• [Work request] Print only the lines below, from the very first to the one containing "- Informazione: stringa", exactly as they stand. Do not print pictures.

== == ==

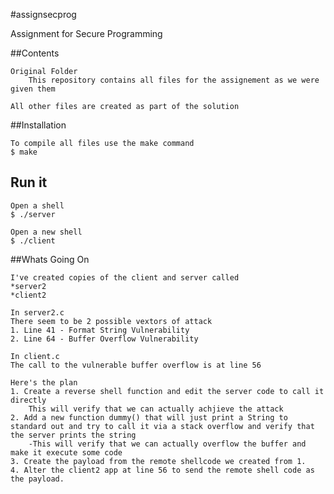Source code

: #assignsecprog

Assignment for Secure Programming

##Contents
	
	Original Folder
		This repository contains all files for the assignement as we were given them
	
	All other files are created as part of the solution

##Installation

	To compile all files use the make command
	$ make

## Run it
	
	Open a shell
	$ ./server

	Open a new shell
	$ ./client

##Whats Going On
		
	I've created copies of the client and server called
	*server2
	*client2
	
	In server2.c
	There seem to be 2 possible vextors of attack 
	1. Line 41 - Format String Vulnerability
	2. Line 64 - Buffer Overflow Vulnerability

	In client.c
	The call to the vulnerable buffer overflow is at line 56

	Here's the plan
	1. Create a reverse shell function and edit the server code to call it directly
		This will verify that we can actually achjieve the attack 
	2. Add a new function dummy() that will just print a String to standard out and try to call it via a stack overflow and verify that the server prints the string 
		-This will verify that we can actually overflow the buffer and make it execute some code
	3. Create the payload from the remote shellcode we created from 1. 
	4. Alter the client2 app at line 56 to send the remote shell code as the payload.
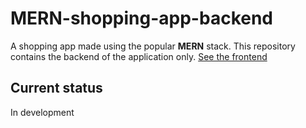 # MERN-shopping-app-backend

A shopping app made using the popular **MERN** stack. This repository contains the backend of the application only. [See the frontend](https://github.com/r12esh/mern-shopping-app-frontend)

## Current status

In development
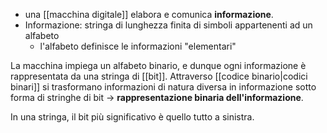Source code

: - una [[macchina digitale]] elabora e comunica **informazione**.
- Informazione: stringa di lunghezza finita di simboli appartenenti ad un alfabeto
	- l'alfabeto definisce le informazioni "elementari"

La macchina impiega un alfabeto binario, e dunque ogni informazione è rappresentata da una stringa di [[bit]].
Attraverso [[codice binario|codici binari]] si trasformano informazioni di natura diversa in informazione sotto forma di stringhe di bit $\to$ **rappresentazione binaria dell'informazione**.

In una stringa, il bit più significativo è quello tutto a sinistra.
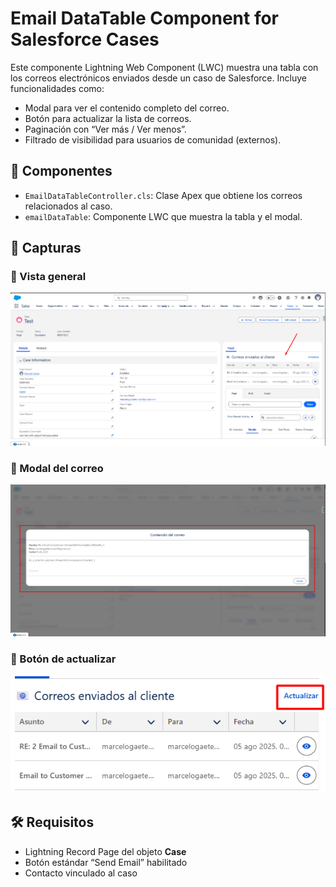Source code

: # Email DataTable Component for Salesforce Cases

Este componente Lightning Web Component (LWC) muestra una tabla con los correos electrónicos enviados desde un caso de Salesforce. Incluye funcionalidades como:

- Modal para ver el contenido completo del correo.
- Botón para actualizar la lista de correos.
- Paginación con “Ver más / Ver menos”.
- Filtrado de visibilidad para usuarios de comunidad (externos).

## 🧩 Componentes

- `EmailDataTableController.cls`: Clase Apex que obtiene los correos relacionados al caso.
- `emailDataTable`: Componente LWC que muestra la tabla y el modal.

## 📸 Capturas

### 📌 Vista general
![Overview](01-Overview-EmailDataTable.png)

### 💬 Modal del correo
![Modal](02-Modal.png)

### 🔄 Botón de actualizar
![Update](03-UpdateButton.png)

## 🛠️ Requisitos

- Lightning Record Page del objeto **Case**
- Botón estándar “Send Email” habilitado
- Contacto vinculado al caso


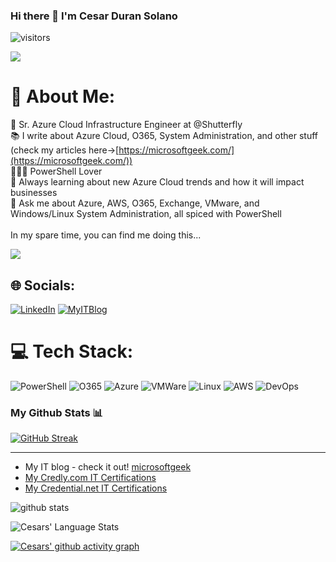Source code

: ### Hi there 👋 I'm Cesar Duran Solano

![visitors](https://visitor-badge.glitch.me/badge?page_id=microsoftgeek.visitor-badge)

![](https://komarev.com/ghpvc/?username=microsoftgeek)


# 💫 About Me:
🔭 Sr. Azure Cloud Infrastructure Engineer at @Shutterfly<br>📚 I write about Azure Cloud, O365, System Administration, and other stuff (check my articles here->[https://microsoftgeek.com/](https://microsoftgeek.com/))<br>👩🏻‍💻 PowerShell Lover<br>🌱 Always learning about new Azure Cloud trends and how it will impact businesses<br>💬 Ask me about Azure, AWS, O365, Exchange, VMware, and Windows/Linux System Administration, all spiced with PowerShell<br><br> In my spare time, you can find me doing this...

![](https://camo.githubusercontent.com/992babdffd8c74a1502de375fbdf7e4d54773242/68747470733a2f2f6d656469612e67697068792e636f6d2f6d656469612f53576f536b4e36447854737a71494b4571762f67697068792e676966)


## 🌐 Socials:
[![LinkedIn](https://img.shields.io/badge/LinkedIn-%230077B5.svg?logo=linkedin&logoColor=white)](https://linkedin.com/in/cesar-duran-msgeek/) [![MyITBlog](https://img.shields.io/badge/microsoftgeek-12100E?logo=microsoftgeek&logoColor=white)](https://microsoftgeek.com/) 

# 💻 Tech Stack:
![PowerShell](https://img.shields.io/badge/powershell-3670A0?style=for-the-badge&logo=powershell&logoColor=ffdd54) ![O365](https://img.shields.io/badge/O365-%23276DC3.svg?style=for-the-badge&logo=o365&logoColor=white) ![Azure](https://img.shields.io/badge/azure-%230072C6.svg?style=for-the-badge&logo=azure-devops&logoColor=white) ![VMWare](https://img.shields.io/badge/vmware-%2344A833.svg?style=for-the-badge&logo=vmware&logoColor=white) ![Linux](https://img.shields.io/badge/redhat-%23D00000.svg?style=for-the-badge&logo=redhat&logoColor=white) ![AWS](https://img.shields.io/badge/aws-%23F7931E.svg?style=for-the-badge&logo=aws&logoColor=white) ![DevOps](https://img.shields.io/badge/devops-%23FF6F00.svg?style=for-the-badge&logo=devops&logoColor=white)



### My Github Stats 📊

[![GitHub Streak](https://streak-stats.demolab.com/?user=microsoftgeek&theme=ads-juicy-fresh)](https://git.io/streak-stats)
<!--
For future use
<a href="https://www.instagram.com/hemant.gz/">
  <img align="left" alt="Instagram" width="22px" src="https://cdn.jsdelivr.net/npm/simple-icons@v3/icons/instagram.svg" />
</a>
<a href="https://leetcode.com//">
  <img align="left" alt="Leetcode" width="22px" src="https://cdn.jsdelivr.net/npm/simple-icons@v3/icons/leetcode.svg" />
</a>
-->

---


* My IT blog - check it out! <a href="https://microsoftgeek.com/">microsoftgeek</a>
* <a href="https://www.credly.com/users/cesar-duran.822df967/badges">My Credly.com IT Certifications</a>
* <a href="https://www.credential.net/profile/cesarduran/wallet">My Credential.net IT Certifications</a>

<img src="https://github-readme-stats.vercel.app/api/?username=microsoftgeek&show_icons=true&count_private=true&title_color=fffffff&icon_color=000000&text_color=000000" alt="github stats"/>


![Cesars' Language Stats](https://github-readme-stats.vercel.app/api/top-langs/?username=microsoftgeek&layout=compact&theme=radical)

[![Cesars' github activity graph](https://github-readme-activity-graph.cyclic.app/graph?username=microsoftgeek&theme=github-compact)](https://github.com/ashutosh00710/github-readme-activity-graph)
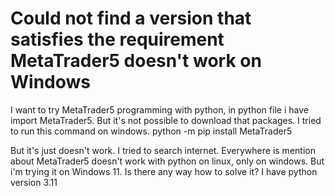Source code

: 
# Could not find a version that satisfies the requirement MetaTrader5 doesn't work on Windows

I want to try MetaTrader5 programming with python,
in python file i have import MetaTrader5. But it's not possible to download that packages.
I tried to run this command on windows.
python -m pip install MetaTrader5

But it's just doesn't work. I tried to search internet. Everywhere is mention about MetaTrader5 doesn't work with python on linux, only on windows. But i'm trying it on Windows 11. Is there any way how to solve it?
I have python version 3.11


        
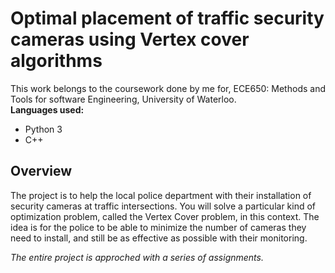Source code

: # Optimal placement of traffic security cameras using Vertex cover algorithms  
  
This work belongs to the coursework done by me for, ECE650: Methods and Tools for software Engineering, University of Waterloo.  
**Languages used:**  
- Python 3
- C++  
## Overview
The project is to help the local police department with their installation of security cameras at traffic intersections.
You will solve a particular kind of optimization problem, called the Vertex Cover problem, in this
context. The idea is for the police to be able to minimize the number of cameras they need to
install, and still be as effective as possible with their monitoring.  
  
*The entire project is approched with a series of assignments.*  
  
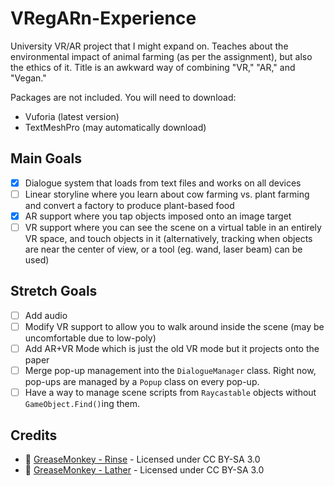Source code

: # VRegARn-Experience
University VR/AR project that I might expand on. Teaches about the environmental impact of animal farming (as per the assignment), but also the ethics of it. Title is an awkward way of combining "VR," "AR," and "Vegan."

Packages are not included. You will need to download:
- Vuforia (latest version)
- TextMeshPro (may automatically download)

## Main Goals
- [x] Dialogue system that loads from text files and works on all devices
- [ ] Linear storyline where you learn about cow farming vs. plant farming and convert a factory to produce plant-based food
- [x] AR support where you tap objects imposed onto an image target
- [ ] VR support where you can see the scene on a virtual table in an entirely VR space, and touch objects in it (alternatively, tracking when objects are near the center of view, or a tool (eg. wand, laser beam) can be used)

## Stretch Goals
- [ ] Add audio
- [ ] Modify VR support to allow you to walk around inside the scene (may be uncomfortable due to low-poly)
- [ ] Add AR+VR Mode which is just the old VR mode but it projects onto the paper
- [ ] Merge pop-up management into the `DialogueManager` class. Right now, pop-ups are managed by a `Popup` class on every pop-up.
- [ ] Have a way to manage scene scripts from `Raycastable` objects without `GameObject.Find()`ing them.

## Credits
- :musical_note: [GreaseMonkey - Rinse](https://soundcloud.com/iamgreaser/fromage-rinse) - Licensed under CC BY-SA 3.0
- :musical_note: [GreaseMonkey - Lather](https://soundcloud.com/iamgreaser/lather-fromage-ost) - Licensed under CC BY-SA 3.0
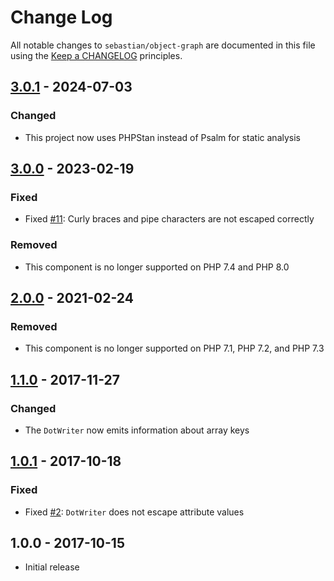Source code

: # Change Log

All notable changes to `sebastian/object-graph` are documented in this file using the [Keep a CHANGELOG](http://keepachangelog.com/) principles.

## [3.0.1] - 2024-07-03

### Changed

* This project now uses PHPStan instead of Psalm for static analysis

## [3.0.0] - 2023-02-19

### Fixed

* Fixed [#11](https://github.com/sebastianbergmann/object-graph/pull/11): Curly braces and pipe characters are not escaped correctly

### Removed

* This component is no longer supported on PHP 7.4 and PHP 8.0

## [2.0.0] - 2021-02-24

### Removed

* This component is no longer supported on PHP 7.1, PHP 7.2, and PHP 7.3

## [1.1.0] - 2017-11-27

### Changed

* The `DotWriter` now emits information about array keys

## [1.0.1] - 2017-10-18

### Fixed

* Fixed [#2](https://github.com/sebastianbergmann/object-graph/issues/2): `DotWriter` does not escape attribute values

## 1.0.0 - 2017-10-15

* Initial release

[3.0.1]: https://github.com/sebastianbergmann/object-graph/compare/3.0.0...3.0.1
[3.0.0]: https://github.com/sebastianbergmann/object-graph/compare/2.0.0...3.0.0
[2.0.0]: https://github.com/sebastianbergmann/object-graph/compare/1.1.0...2.0.0
[1.1.0]: https://github.com/sebastianbergmann/object-graph/compare/1.0.1...1.1.0
[1.0.1]: https://github.com/sebastianbergmann/object-graph/compare/1.0.0...1.0.1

== == ==

• [Response to this task]
Source code

: #assignsecprog

Assignment for Secure Programming

##Contents
	
	Original Folder
		This repository contains all files for the assignement as we were given them
	
	All other files are created as part of the solution

##Installation

	To compile all files use the make command
	$ make

## Run it
	
	Open a shell
	$ ./server

	Open a new shell
	$ ./client

##Whats Going On
		
	I've created copies of the client and server called
	*server2
	*client2
	
	In server2.c
	There seem to be 2 possible vextors of attack 
	1. Line 41 - Format String Vulnerability
	2. Line 64 - Buffer Overflow Vulnerability

	In client.c
	The call to the vulnerable buffer overflow is at line 56

	Here's the plan
	1. Create a reverse shell function and edit the server code to call it directly
		This will verify that we can actually achjieve the attack 
	2. Add a new function dummy() that will just print a String to standard out and try to call it via a stack overflow and verify that the server prints the string 
		-This will verify that we can actually overflow the buffer and make it execute some code
	3. Create the payload from the remote shellcode we created from 1. 
	4. Alter the client2 app at line 56 to send the remote shell code as the payload.
 # MERN-shopping-app-backend

A shopping app made using the popular **MERN** stack. This repository contains the backend of the application only. [See the frontend](https://github.com/r12esh/mern-shopping-app-frontend)

## Current status

In development
Source code

: - una [[macchina digitale]] elabora e comunica **informazione**.
- Informazione: stringa di lunghezza finita di simboli appartenenti ad un alfabeto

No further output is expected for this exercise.